## Available records
---------------

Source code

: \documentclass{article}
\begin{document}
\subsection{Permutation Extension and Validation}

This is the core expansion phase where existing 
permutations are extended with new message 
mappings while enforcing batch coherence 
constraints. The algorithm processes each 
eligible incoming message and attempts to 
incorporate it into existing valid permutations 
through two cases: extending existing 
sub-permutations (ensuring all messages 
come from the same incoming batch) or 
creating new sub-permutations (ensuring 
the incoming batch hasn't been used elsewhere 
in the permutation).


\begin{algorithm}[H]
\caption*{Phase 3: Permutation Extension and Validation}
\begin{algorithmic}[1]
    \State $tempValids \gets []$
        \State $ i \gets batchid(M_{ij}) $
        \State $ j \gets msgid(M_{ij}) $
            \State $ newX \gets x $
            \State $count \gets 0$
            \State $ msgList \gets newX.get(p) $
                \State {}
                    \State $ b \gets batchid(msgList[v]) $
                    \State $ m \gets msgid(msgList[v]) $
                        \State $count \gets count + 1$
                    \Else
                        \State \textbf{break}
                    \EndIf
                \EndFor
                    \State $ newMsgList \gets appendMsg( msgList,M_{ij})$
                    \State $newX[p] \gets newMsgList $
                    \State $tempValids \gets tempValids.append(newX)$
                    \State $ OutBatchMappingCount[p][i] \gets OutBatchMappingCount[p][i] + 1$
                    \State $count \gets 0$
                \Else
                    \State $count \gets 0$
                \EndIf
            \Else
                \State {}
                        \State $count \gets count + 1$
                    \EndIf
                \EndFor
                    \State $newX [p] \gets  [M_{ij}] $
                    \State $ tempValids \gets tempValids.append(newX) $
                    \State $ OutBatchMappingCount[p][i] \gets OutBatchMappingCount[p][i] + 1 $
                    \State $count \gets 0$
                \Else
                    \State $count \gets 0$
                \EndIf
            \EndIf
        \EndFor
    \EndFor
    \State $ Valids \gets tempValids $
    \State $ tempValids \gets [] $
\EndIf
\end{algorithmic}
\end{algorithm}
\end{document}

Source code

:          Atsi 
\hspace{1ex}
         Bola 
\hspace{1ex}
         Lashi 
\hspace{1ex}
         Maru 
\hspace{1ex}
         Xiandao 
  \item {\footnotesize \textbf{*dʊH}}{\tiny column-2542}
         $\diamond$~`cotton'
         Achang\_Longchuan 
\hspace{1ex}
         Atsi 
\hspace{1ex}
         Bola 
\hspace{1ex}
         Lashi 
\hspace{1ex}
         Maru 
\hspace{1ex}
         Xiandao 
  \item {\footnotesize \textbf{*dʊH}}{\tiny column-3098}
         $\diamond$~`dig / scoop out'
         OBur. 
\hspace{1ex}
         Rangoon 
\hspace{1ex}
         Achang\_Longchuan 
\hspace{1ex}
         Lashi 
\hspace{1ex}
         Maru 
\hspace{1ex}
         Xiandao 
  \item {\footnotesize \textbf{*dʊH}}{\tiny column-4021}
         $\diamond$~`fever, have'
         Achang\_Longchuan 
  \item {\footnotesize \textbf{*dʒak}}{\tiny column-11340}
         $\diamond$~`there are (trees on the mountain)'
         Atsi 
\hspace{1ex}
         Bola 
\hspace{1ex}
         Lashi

---------------

## Goal of the exercise
Copy each line above where the string "tiny" occurs.

## Exercise response
  \item {\footnotesize \textbf{*dʊH}}{\tiny column-2542}
  \item {\footnotesize \textbf{*dʊH}}{\tiny column-3098}
  \item {\footnotesize \textbf{*dʊH}}{\tiny column-4021}
  \item {\footnotesize \textbf{*dʒak}}{\tiny column-11340}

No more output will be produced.